- **WHAT YOU ARE ASKED TO DO**
The entries below must be reproduced exactly; their pictures are not part of the copy.

- **DATA UNDER STUDY**

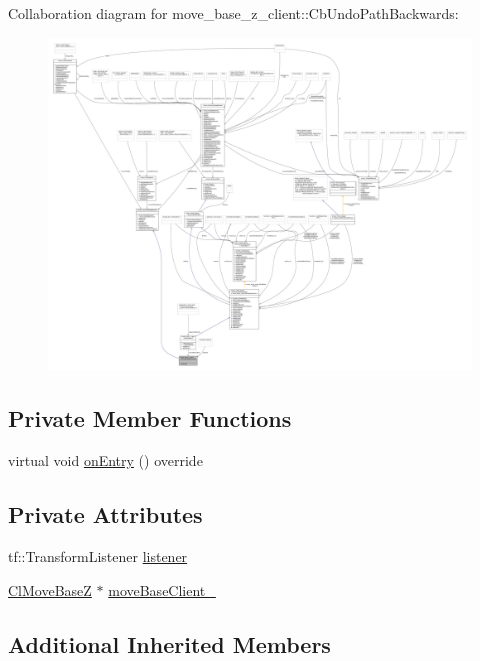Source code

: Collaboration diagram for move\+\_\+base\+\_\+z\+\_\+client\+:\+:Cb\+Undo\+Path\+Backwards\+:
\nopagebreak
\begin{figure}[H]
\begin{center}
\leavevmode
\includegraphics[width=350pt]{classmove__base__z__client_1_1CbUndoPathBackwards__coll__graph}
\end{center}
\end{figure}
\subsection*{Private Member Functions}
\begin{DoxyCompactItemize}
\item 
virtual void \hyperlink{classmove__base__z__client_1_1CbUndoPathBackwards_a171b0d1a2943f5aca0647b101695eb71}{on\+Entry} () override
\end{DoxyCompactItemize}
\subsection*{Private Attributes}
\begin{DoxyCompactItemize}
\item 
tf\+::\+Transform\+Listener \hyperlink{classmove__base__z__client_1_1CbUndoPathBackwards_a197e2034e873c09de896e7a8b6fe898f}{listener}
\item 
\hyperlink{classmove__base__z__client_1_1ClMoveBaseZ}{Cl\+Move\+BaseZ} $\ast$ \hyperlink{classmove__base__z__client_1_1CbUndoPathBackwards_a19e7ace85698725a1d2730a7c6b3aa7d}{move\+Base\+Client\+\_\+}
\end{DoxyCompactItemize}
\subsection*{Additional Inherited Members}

- **ANSWER TO THE PROBLEM**
Source code

: Collaboration diagram for move\+\_\+base\+\_\+z\+\_\+client\+:\+:Cb\+Undo\+Path\+Backwards\+:
\nopagebreak
\begin{figure}[H]
\begin{center}
\leavevmode
\includegraphics[width=350pt]{classmove__base__z__client_1_1CbUndoPathBackwards__coll__graph}
\end{center}
\end{figure}
\subsection*{Private Member Functions}
\begin{DoxyCompactItemize}
\item 
virtual void \hyperlink{classmove__base__z__client_1_1CbUndoPathBackwards_a171b0d1a2943f5aca0647b101695eb71}{on\+Entry} () override
\end{DoxyCompactItemize}
\subsection*{Private Attributes}
\begin{DoxyCompactItemize}
\item 
tf\+::\+Transform\+Listener \hyperlink{classmove__base__z__client_1_1CbUndoPathBackwards_a197e2034e873c09de896e7a8b6fe898f}{listener}
\item 
\hyperlink{classmove__base__z__client_1_1ClMoveBaseZ}{Cl\+Move\+BaseZ} $\ast$ \hyperlink{classmove__base__z__client_1_1CbUndoPathBackwards_a19e7ace85698725a1d2730a7c6b3aa7d}{move\+Base\+Client\+\_\+}
\end{DoxyCompactItemize}
\subsection*{Additional Inherited Members}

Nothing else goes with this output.